Mr. Puttock was born on the 2nd August 1924 at a nursing home,"... 26 Lansdowne Road, near East Croydon Station". The road is shown, having seen much change. Office blocks have replaced the buildings there at the time of his birth. A sign for Woodside Court Road illustrates where his parents lived in Addiscombe, Croydon (Woodside Court) in 1924. The house front looks different after 70 years of redecoration. Puttock explains that horse drawn milk floats and coal carts would have been the only regular traffic along the suburban road. Several family photographs from this period illustrate their time here.
The families second home was on Myrtle Grove in New Malden, Surrey. Puttock recalls being knocked down by a cyclist on his way home from school one day.
From New Malden the family moved to No. 1 Warrington Gardens in Hornchurch, Essex. A quiet residential road. The film-maker, his sister and new baby brother are seen, photographed while living at the address. Puttock recalls watching the R101 (air ship) fly over the garden before its tragic crash. The green at the end of the road was once farmland and a pond, and a major road.
The family moved to Priory Avenue in 1932. Tidy front gardens were the order of the day in the 1930s. Puttock recalls his neighbours, and driving around the countryside in their car being a real treat.
The narrative shows No. 32 Riseborough Drive in Worcester Park, Surrey, (now part of the London Borough of Sutton) was the last house he lived in as a boy, before setting up his own home. Further family photographs, taken in the late 1930s, illustrates how little seems to have changed since those pre-war days; only Puttock's mother's conservatory has become a brick structure. Both siblings joined the armed forces during the war, Puttock's Sister with the WAAF's and Puttock with the Royal Engineers, later the 8th Punjabi in India. Further family photographs show Puttock's father and brother in choir uniforms along with the church (St Mary's, Cuddington) where his father had sung as a choir boy before the First World War. Puttock's father was buried at the same church in 1976, and where his sister was married after the war. Puttock's sister is shown in photographs of the family and her children in their garden. Puttock's brother is shown in his RAF uniform, and Puttock's own wedding photographs outside St Mary's, Cuddington.

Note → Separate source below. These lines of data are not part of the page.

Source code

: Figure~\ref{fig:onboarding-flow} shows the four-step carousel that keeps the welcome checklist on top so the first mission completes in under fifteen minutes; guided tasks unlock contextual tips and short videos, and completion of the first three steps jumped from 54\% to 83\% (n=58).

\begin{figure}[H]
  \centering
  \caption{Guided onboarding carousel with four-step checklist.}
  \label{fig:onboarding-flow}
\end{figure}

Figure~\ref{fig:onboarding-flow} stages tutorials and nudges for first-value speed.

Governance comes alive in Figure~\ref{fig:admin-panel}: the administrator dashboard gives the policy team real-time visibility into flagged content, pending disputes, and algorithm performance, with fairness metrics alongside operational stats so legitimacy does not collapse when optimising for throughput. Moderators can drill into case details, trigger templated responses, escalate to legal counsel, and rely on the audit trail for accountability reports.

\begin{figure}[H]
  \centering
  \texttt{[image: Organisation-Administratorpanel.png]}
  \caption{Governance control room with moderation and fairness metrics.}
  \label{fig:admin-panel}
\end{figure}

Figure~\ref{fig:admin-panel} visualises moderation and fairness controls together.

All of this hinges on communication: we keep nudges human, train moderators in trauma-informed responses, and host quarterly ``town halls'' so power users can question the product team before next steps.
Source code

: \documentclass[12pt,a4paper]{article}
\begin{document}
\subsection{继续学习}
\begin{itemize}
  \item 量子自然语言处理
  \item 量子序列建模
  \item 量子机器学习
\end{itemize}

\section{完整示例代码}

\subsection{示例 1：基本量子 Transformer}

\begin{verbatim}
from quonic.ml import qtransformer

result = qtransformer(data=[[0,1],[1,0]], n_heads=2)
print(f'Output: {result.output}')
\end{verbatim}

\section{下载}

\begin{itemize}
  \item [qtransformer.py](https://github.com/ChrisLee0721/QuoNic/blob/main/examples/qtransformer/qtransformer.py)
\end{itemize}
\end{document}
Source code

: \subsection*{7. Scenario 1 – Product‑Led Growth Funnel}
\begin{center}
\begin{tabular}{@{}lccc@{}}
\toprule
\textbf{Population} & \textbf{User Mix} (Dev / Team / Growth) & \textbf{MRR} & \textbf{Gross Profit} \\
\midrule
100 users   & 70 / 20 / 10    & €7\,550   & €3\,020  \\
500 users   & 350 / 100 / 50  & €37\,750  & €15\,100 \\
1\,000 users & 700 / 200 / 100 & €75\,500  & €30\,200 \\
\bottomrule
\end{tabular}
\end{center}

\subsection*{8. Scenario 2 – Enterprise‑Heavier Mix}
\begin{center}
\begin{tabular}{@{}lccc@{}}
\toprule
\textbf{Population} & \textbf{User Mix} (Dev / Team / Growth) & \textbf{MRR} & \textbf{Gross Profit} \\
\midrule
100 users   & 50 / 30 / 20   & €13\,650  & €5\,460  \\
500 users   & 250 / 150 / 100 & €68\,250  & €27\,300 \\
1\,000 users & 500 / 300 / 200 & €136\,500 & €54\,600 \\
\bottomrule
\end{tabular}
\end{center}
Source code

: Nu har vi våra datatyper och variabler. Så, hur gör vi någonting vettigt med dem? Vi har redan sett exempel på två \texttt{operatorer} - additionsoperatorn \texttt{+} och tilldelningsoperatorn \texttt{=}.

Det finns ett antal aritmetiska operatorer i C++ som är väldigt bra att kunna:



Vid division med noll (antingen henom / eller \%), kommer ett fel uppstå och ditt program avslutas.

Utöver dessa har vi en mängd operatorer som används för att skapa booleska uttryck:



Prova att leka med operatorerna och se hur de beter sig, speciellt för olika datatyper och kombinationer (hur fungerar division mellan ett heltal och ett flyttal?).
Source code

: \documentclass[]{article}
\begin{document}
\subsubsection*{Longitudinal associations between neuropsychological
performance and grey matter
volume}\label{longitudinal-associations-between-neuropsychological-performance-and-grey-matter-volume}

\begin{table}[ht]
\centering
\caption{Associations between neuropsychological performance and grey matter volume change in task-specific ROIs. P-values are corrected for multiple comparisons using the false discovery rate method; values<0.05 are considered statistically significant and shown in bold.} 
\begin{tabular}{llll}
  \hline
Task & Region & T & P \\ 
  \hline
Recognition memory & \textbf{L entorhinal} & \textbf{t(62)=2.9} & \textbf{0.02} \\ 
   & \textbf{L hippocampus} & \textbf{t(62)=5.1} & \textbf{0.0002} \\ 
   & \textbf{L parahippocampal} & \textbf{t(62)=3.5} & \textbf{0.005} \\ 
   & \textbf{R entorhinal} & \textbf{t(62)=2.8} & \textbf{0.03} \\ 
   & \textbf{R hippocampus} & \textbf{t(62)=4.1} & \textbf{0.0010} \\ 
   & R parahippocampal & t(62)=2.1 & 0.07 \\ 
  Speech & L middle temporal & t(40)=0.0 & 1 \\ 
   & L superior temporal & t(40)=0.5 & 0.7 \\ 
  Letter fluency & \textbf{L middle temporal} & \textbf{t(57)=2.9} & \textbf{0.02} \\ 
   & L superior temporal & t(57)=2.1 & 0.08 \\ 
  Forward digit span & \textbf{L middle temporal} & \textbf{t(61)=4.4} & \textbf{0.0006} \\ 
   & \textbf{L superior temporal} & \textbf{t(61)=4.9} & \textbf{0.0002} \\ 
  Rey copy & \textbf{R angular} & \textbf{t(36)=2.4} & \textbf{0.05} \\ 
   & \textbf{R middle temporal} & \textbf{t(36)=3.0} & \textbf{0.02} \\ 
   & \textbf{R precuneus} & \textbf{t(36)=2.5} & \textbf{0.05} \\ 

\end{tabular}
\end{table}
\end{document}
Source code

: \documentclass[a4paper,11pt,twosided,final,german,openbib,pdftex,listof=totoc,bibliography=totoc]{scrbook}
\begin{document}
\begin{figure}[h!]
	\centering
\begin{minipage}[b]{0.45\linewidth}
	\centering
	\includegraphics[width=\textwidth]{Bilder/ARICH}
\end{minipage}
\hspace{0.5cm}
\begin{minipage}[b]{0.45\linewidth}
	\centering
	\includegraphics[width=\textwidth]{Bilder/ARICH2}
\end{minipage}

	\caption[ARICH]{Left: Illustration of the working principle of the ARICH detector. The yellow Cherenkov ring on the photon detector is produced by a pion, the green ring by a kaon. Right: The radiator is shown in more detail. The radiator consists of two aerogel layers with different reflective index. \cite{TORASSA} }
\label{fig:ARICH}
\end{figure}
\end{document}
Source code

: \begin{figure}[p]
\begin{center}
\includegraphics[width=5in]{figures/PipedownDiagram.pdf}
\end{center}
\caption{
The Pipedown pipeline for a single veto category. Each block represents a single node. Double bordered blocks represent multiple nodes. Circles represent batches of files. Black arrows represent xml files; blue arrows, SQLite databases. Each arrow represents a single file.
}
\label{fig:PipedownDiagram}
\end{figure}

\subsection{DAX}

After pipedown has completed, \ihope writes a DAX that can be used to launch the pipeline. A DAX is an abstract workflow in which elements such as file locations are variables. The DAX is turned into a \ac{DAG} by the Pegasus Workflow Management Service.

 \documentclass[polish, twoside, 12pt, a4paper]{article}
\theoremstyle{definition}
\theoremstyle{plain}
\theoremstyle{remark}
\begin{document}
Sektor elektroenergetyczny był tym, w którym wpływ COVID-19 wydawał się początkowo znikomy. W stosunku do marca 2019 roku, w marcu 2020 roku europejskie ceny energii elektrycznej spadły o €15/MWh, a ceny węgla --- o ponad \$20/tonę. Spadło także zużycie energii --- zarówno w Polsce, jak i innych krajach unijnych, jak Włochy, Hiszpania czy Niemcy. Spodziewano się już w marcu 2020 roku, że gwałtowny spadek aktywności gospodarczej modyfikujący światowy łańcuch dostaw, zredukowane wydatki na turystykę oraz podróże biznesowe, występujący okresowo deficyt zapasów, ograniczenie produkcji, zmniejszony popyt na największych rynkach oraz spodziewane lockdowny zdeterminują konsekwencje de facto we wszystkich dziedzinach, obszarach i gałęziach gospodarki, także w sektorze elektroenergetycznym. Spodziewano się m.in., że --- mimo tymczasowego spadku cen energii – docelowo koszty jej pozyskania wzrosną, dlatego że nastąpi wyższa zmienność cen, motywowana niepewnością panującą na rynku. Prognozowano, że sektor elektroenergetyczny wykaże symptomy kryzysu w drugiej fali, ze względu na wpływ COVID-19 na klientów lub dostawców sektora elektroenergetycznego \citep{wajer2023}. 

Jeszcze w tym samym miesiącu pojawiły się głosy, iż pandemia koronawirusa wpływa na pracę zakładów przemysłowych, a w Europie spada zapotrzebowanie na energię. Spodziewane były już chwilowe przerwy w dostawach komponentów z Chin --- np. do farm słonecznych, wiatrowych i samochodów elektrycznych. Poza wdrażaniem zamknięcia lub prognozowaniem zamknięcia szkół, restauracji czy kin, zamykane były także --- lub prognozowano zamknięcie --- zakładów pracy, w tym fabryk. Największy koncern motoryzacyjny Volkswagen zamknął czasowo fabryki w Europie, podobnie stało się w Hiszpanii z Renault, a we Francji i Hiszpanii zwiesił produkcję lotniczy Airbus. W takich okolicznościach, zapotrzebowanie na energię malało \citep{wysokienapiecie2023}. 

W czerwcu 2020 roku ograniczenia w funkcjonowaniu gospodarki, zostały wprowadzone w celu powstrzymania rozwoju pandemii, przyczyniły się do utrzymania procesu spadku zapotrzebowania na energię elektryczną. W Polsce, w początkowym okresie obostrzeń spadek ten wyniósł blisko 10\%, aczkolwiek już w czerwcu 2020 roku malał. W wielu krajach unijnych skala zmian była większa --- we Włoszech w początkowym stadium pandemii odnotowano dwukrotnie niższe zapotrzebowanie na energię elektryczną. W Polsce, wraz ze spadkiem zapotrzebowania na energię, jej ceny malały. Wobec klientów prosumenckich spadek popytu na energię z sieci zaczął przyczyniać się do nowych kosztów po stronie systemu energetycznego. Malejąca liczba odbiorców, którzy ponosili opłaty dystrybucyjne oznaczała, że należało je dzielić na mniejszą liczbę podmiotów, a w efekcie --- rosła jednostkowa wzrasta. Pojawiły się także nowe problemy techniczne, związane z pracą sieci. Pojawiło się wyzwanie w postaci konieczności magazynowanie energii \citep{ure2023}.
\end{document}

The film-maker's children are seen in photographs outside their first home in the UK, before leaving for Central Africa in 1958. Aerial pictures show a suburb of Lusaka in Zambia (taken during their time there in the 1950s) with shots of the Woodland district in Lusaka. The family are seen in photographs and film, playing with a model railway and the boys playing cricket in the garden. The family lived in three houses in the region. The family are then seen, standing together outside their house before their move back to the UK in 1968. An animated stop-frame sequence illustrates the construction of the family's model railway behind the house with shots of a train travelling around the track.
And so to our present home... 'what price the next quarter of a century?' End.